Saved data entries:
════════════════════

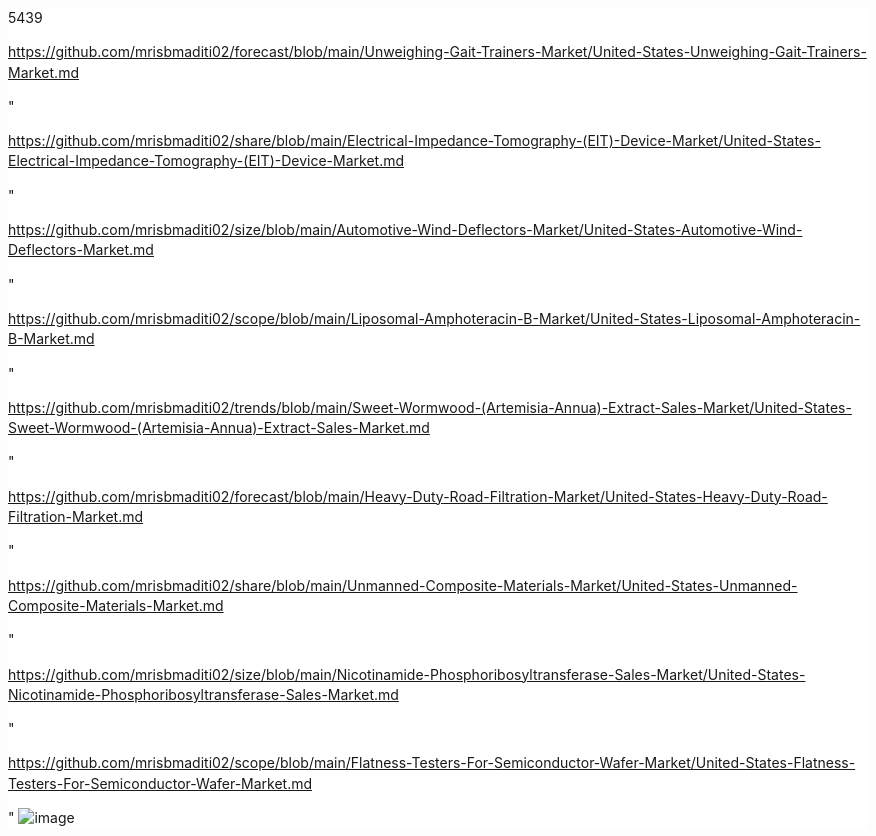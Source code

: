5439</p><p><a href="https://github.com/mrisbmaditi02/forecast/blob/main/Unweighing-Gait-Trainers-Market/United-States-Unweighing-Gait-Trainers-Market.md">https://github.com/mrisbmaditi02/forecast/blob/main/Unweighing-Gait-Trainers-Market/United-States-Unweighing-Gait-Trainers-Market.md</a></p>"<p><a href="https://github.com/mrisbmaditi02/share/blob/main/Electrical-Impedance-Tomography-(EIT)-Device-Market/United-States-Electrical-Impedance-Tomography-(EIT)-Device-Market.md">https://github.com/mrisbmaditi02/share/blob/main/Electrical-Impedance-Tomography-(EIT)-Device-Market/United-States-Electrical-Impedance-Tomography-(EIT)-Device-Market.md</a></p>"<p><a href="https://github.com/mrisbmaditi02/size/blob/main/Automotive-Wind-Deflectors-Market/United-States-Automotive-Wind-Deflectors-Market.md">https://github.com/mrisbmaditi02/size/blob/main/Automotive-Wind-Deflectors-Market/United-States-Automotive-Wind-Deflectors-Market.md</a></p>"<p><a href="https://github.com/mrisbmaditi02/scope/blob/main/Liposomal-Amphoteracin-B-Market/United-States-Liposomal-Amphoteracin-B-Market.md">https://github.com/mrisbmaditi02/scope/blob/main/Liposomal-Amphoteracin-B-Market/United-States-Liposomal-Amphoteracin-B-Market.md</a></p>"<p><a href="https://github.com/mrisbmaditi02/trends/blob/main/Sweet-Wormwood-(Artemisia-Annua)-Extract-Sales-Market/United-States-Sweet-Wormwood-(Artemisia-Annua)-Extract-Sales-Market.md">https://github.com/mrisbmaditi02/trends/blob/main/Sweet-Wormwood-(Artemisia-Annua)-Extract-Sales-Market/United-States-Sweet-Wormwood-(Artemisia-Annua)-Extract-Sales-Market.md</a></p>"<p><a href="https://github.com/mrisbmaditi02/forecast/blob/main/Heavy-Duty-Road-Filtration-Market/United-States-Heavy-Duty-Road-Filtration-Market.md">https://github.com/mrisbmaditi02/forecast/blob/main/Heavy-Duty-Road-Filtration-Market/United-States-Heavy-Duty-Road-Filtration-Market.md</a></p>"<p><a href="https://github.com/mrisbmaditi02/share/blob/main/Unmanned-Composite-Materials-Market/United-States-Unmanned-Composite-Materials-Market.md">https://github.com/mrisbmaditi02/share/blob/main/Unmanned-Composite-Materials-Market/United-States-Unmanned-Composite-Materials-Market.md</a></p>"<p><a href="https://github.com/mrisbmaditi02/size/blob/main/Nicotinamide-Phosphoribosyltransferase-Sales-Market/United-States-Nicotinamide-Phosphoribosyltransferase-Sales-Market.md">https://github.com/mrisbmaditi02/size/blob/main/Nicotinamide-Phosphoribosyltransferase-Sales-Market/United-States-Nicotinamide-Phosphoribosyltransferase-Sales-Market.md</a></p>"<p><a href="https://github.com/mrisbmaditi02/scope/blob/main/Flatness-Testers-For-Semiconductor-Wafer-Market/United-States-Flatness-Testers-For-Semiconductor-Wafer-Market.md">https://github.com/mrisbmaditi02/scope/blob/main/Flatness-Testers-For-Semiconductor-Wafer-Market/United-States-Flatness-Testers-For-Semiconductor-Wafer-Market.md</a></p>"
![image](https://github.com/user-attachments/assets/c5a5dfac-90f4-419c-b191-a063f7dc2a9a)
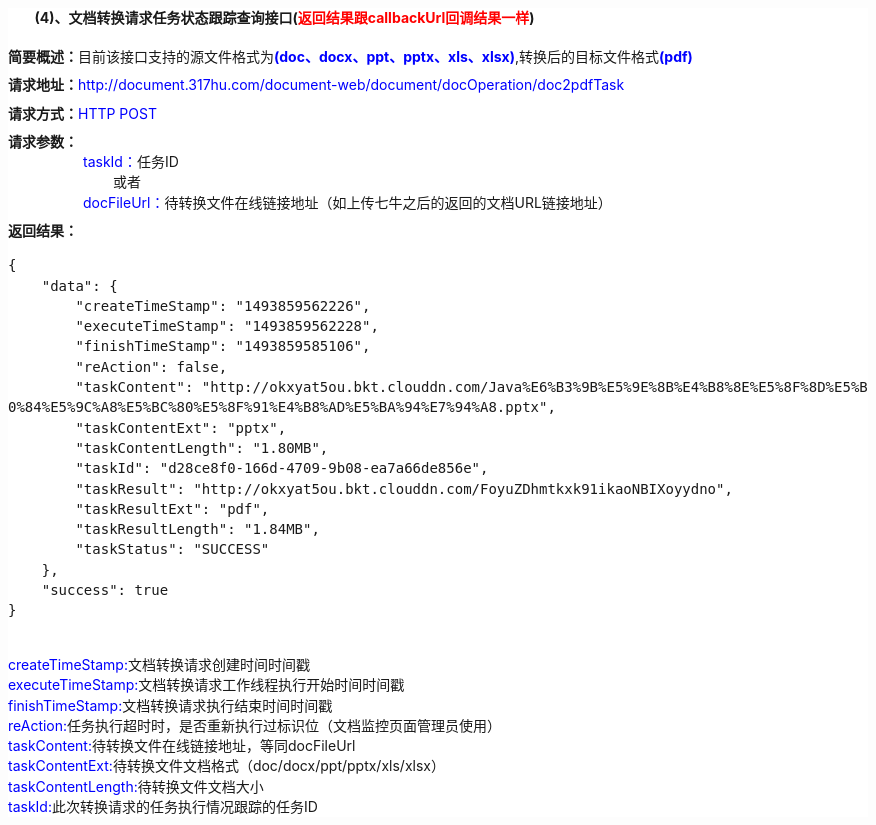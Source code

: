 <h4>&nbsp;&nbsp;&nbsp;&nbsp;&nbsp;&nbsp;&nbsp;&nbsp;(4)、文档转换请求任务状态跟踪查询接口(<span style="color:red">返回结果跟callbackUrl回调结果一样</span>)</h4>
<div style="margin-top:8px;">
<strong>简要概述：</strong>目前该接口支持的源文件格式为<span style="color:blue;"><strong>(doc、docx、ppt、pptx、xls、xlsx)</strong></span>,转换后的目标文件格式<span style="color:blue"><strong>(pdf)</strong></span>
</div>
<div style="margin-top:8px;">
<strong>请求地址：</strong><span style="color:blue;">http://document.317hu.com/document-web/document/docOperation/doc2pdfTask</span>
</div>
<div style="margin-top:8px;">
<strong>请求方式：</strong><span style="color:blue;">HTTP POST</span>
</div>
<div style="margin-top:8px;">
<strong>请求参数：</strong>
<br/>
<span style="margin-left:75px;color:blue">taskId：</span><span>任务ID</span>
<br/>
<span style="margin-left:105px;">或者</span>
<br/>
<span style="margin-left:75px;color:blue">docFileUrl：</span><span>待转换文件在线链接地址（如上传七牛之后的返回的文档URL链接地址）</span>
</div>
<div style="margin-top:8px;">
<strong>返回结果：</strong>
<br/>
<span>
<pre>
{
    "data": {
        "createTimeStamp": "1493859562226",
        "executeTimeStamp": "1493859562228",
        "finishTimeStamp": "1493859585106",
        "reAction": false,
        "taskContent": "http://okxyat5ou.bkt.clouddn.com/Java%E6%B3%9B%E5%9E%8B%E4%B8%8E%E5%8F%8D%E5%B0%84%E5%9C%A8%E5%BC%80%E5%8F%91%E4%B8%AD%E5%BA%94%E7%94%A8.pptx",
        "taskContentExt": "pptx",
        "taskContentLength": "1.80MB",
        "taskId": "d28ce8f0-166d-4709-9b08-ea7a66de856e",
        "taskResult": "http://okxyat5ou.bkt.clouddn.com/FoyuZDhmtkxk91ikaoNBIXoyydno",
        "taskResultExt": "pdf",
        "taskResultLength": "1.84MB",
        "taskStatus": "SUCCESS"
    },
    "success": true
}
</pre>
<br/>
<span style="color:blue">createTimeStamp:</span><span>文档转换请求创建时间时间戳</span>
<br/>
<span style="color:blue">executeTimeStamp:</span><span>文档转换请求工作线程执行开始时间时间戳</span>
<br/>
<span style="color:blue">finishTimeStamp:</span><span>文档转换请求执行结束时间时间戳</span>
<br/>
<span style="color:blue">reAction:</span><span>任务执行超时时，是否重新执行过标识位（文档监控页面管理员使用）</span>
<br/>
<span style="color:blue">taskContent:</span><span>待转换文件在线链接地址，等同docFileUrl</span>
<br/>
<span style="color:blue">taskContentExt:</span><span>待转换文件文档格式（doc/docx/ppt/pptx/xls/xlsx）</span>
<br/>
<span style="color:blue">taskContentLength:</span><span>待转换文件文档大小</span>
<br/>
<span style="color:blue">taskId:</span><span>此次转换请求的任务执行情况跟踪的任务ID</span>
<br/>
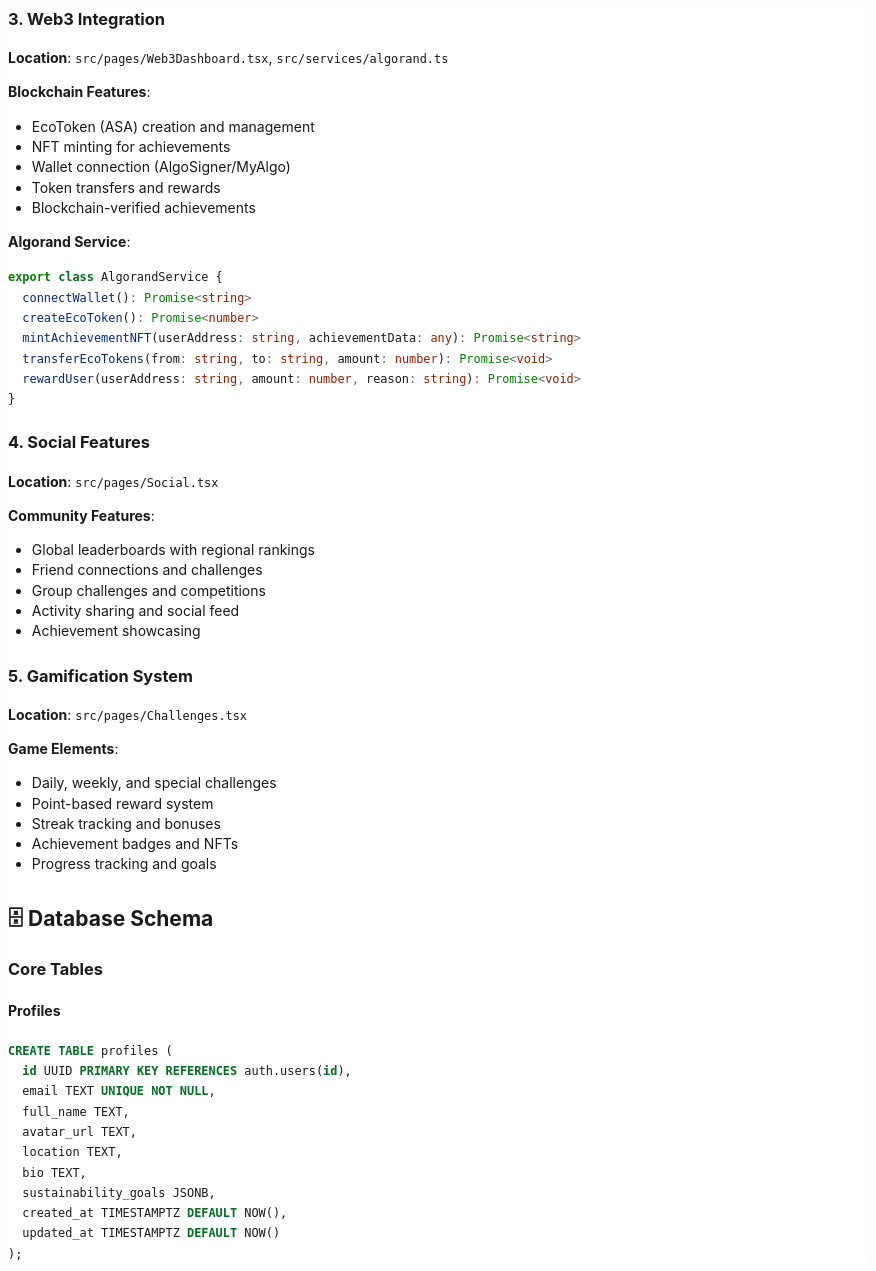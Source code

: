 ### 3. Web3 Integration
**Location**: `src/pages/Web3Dashboard.tsx`, `src/services/algorand.ts`

**Blockchain Features**:
- EcoToken (ASA) creation and management
- NFT minting for achievements
- Wallet connection (AlgoSigner/MyAlgo)
- Token transfers and rewards
- Blockchain-verified achievements

**Algorand Service**:
```typescript
export class AlgorandService {
  connectWallet(): Promise<string>
  createEcoToken(): Promise<number>
  mintAchievementNFT(userAddress: string, achievementData: any): Promise<string>
  transferEcoTokens(from: string, to: string, amount: number): Promise<void>
  rewardUser(userAddress: string, amount: number, reason: string): Promise<void>
}
```

### 4. Social Features
**Location**: `src/pages/Social.tsx`

**Community Features**:
- Global leaderboards with regional rankings
- Friend connections and challenges
- Group challenges and competitions
- Activity sharing and social feed
- Achievement showcasing

### 5. Gamification System
**Location**: `src/pages/Challenges.tsx`

**Game Elements**:
- Daily, weekly, and special challenges
- Point-based reward system
- Streak tracking and bonuses
- Achievement badges and NFTs
- Progress tracking and goals

## 🗄️ Database Schema

### Core Tables

#### Profiles
```sql
CREATE TABLE profiles (
  id UUID PRIMARY KEY REFERENCES auth.users(id),
  email TEXT UNIQUE NOT NULL,
  full_name TEXT,
  avatar_url TEXT,
  location TEXT,
  bio TEXT,
  sustainability_goals JSONB,
  created_at TIMESTAMPTZ DEFAULT NOW(),
  updated_at TIMESTAMPTZ DEFAULT NOW()
);
```
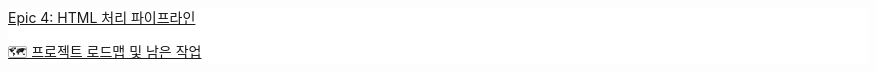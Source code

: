 [Epic 4: HTML 처리 파이프라인](%F0%9F%93%A6%20FileFlow%20282b00296f3b813c844ad5ce4cc3af40/Epic%204%20HTML%20%EC%B2%98%EB%A6%AC%20%ED%8C%8C%EC%9D%B4%ED%94%84%EB%9D%BC%EC%9D%B8%20282b00296f3b8161b74dd1dd592c7a8d.md)

[🗺️ 프로젝트 로드맵 및 남은 작업](%F0%9F%93%A6%20FileFlow%20282b00296f3b813c844ad5ce4cc3af40/%F0%9F%97%BA%EF%B8%8F%20%ED%94%84%EB%A1%9C%EC%A0%9D%ED%8A%B8%20%EB%A1%9C%EB%93%9C%EB%A7%B5%20%EB%B0%8F%20%EB%82%A8%EC%9D%80%20%EC%9E%91%EC%97%85%20282b00296f3b818998f7f7a423d81dbf.md)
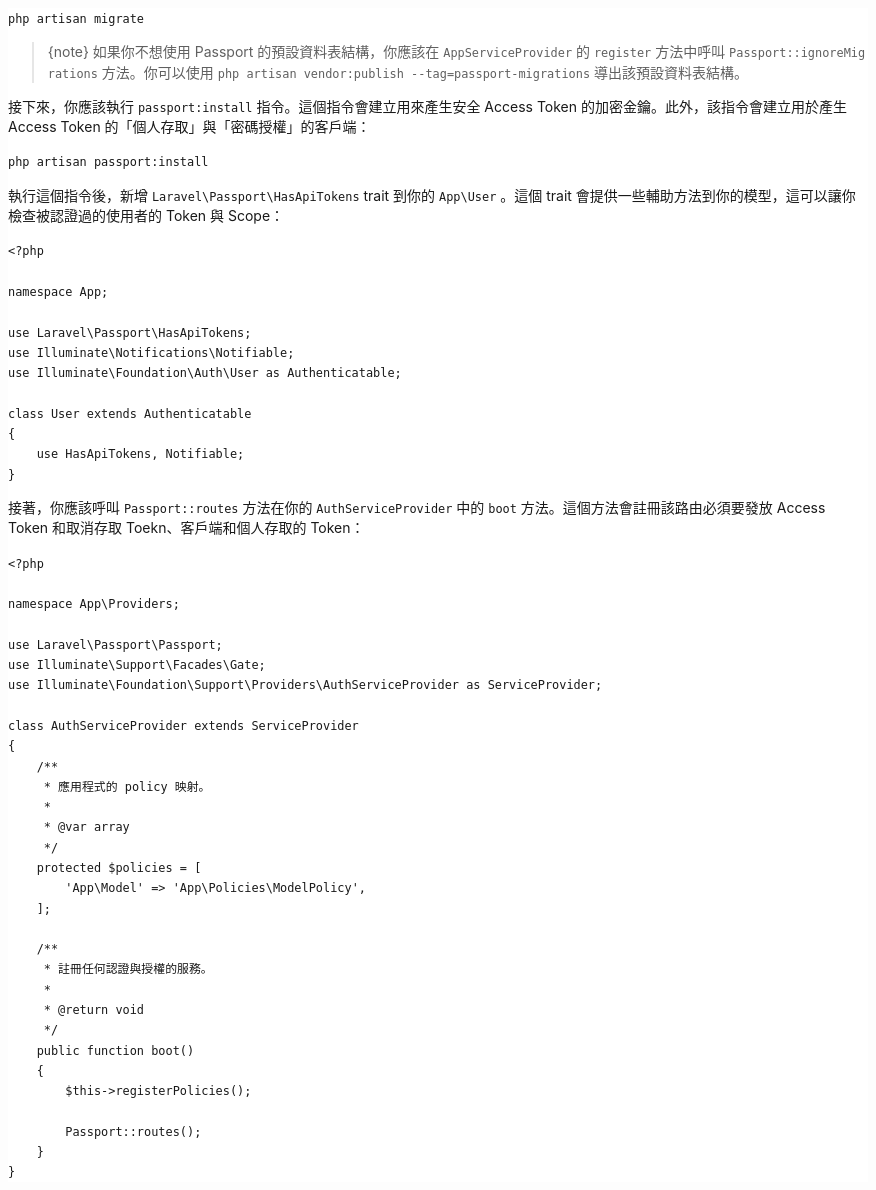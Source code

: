     php artisan migrate

> {note} 如果你不想使用 Passport 的預設資料表結構，你應該在 `AppServiceProvider` 的 `register` 方法中呼叫 `Passport::ignoreMigrations` 方法。你可以使用 `php artisan vendor:publish --tag=passport-migrations` 導出該預設資料表結構。

接下來，你應該執行 `passport:install` 指令。這個指令會建立用來產生安全 Access Token 的加密金鑰。此外，該指令會建立用於產生 Access Token 的「個人存取」與「密碼授權」的客戶端：

    php artisan passport:install

執行這個指令後，新增 `Laravel\Passport\HasApiTokens` trait 到你的 `App\User` 。這個 trait 會提供一些輔助方法到你的模型，這可以讓你檢查被認證過的使用者的 Token 與 Scope：

    <?php

    namespace App;

    use Laravel\Passport\HasApiTokens;
    use Illuminate\Notifications\Notifiable;
    use Illuminate\Foundation\Auth\User as Authenticatable;

    class User extends Authenticatable
    {
        use HasApiTokens, Notifiable;
    }

接著，你應該呼叫 `Passport::routes` 方法在你的 `AuthServiceProvider` 中的 `boot` 方法。這個方法會註冊該路由必須要發放 Access Token 和取消存取 Toekn、客戶端和個人存取的 Token：

    <?php

    namespace App\Providers;

    use Laravel\Passport\Passport;
    use Illuminate\Support\Facades\Gate;
    use Illuminate\Foundation\Support\Providers\AuthServiceProvider as ServiceProvider;

    class AuthServiceProvider extends ServiceProvider
    {
        /**
         * 應用程式的 policy 映射。
         *
         * @var array
         */
        protected $policies = [
            'App\Model' => 'App\Policies\ModelPolicy',
        ];

        /**
         * 註冊任何認證與授權的服務。
         *
         * @return void
         */
        public function boot()
        {
            $this->registerPolicies();

            Passport::routes();
        }
    }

════════════════════

** TASK REQUIREMENTS **
Scan the data for lines containing "待转换文件在线链接地址" and copy all of them.

** WRITTEN RESPONSE **
<span style="margin-left:75px;color:blue">docFileUrl：</span><span>待转换文件在线链接地址（如上传七牛之后的返回的文档URL链接地址）</span>
<span style="color:blue">taskContent:</span><span>待转换文件在线链接地址，等同docFileUrl</span>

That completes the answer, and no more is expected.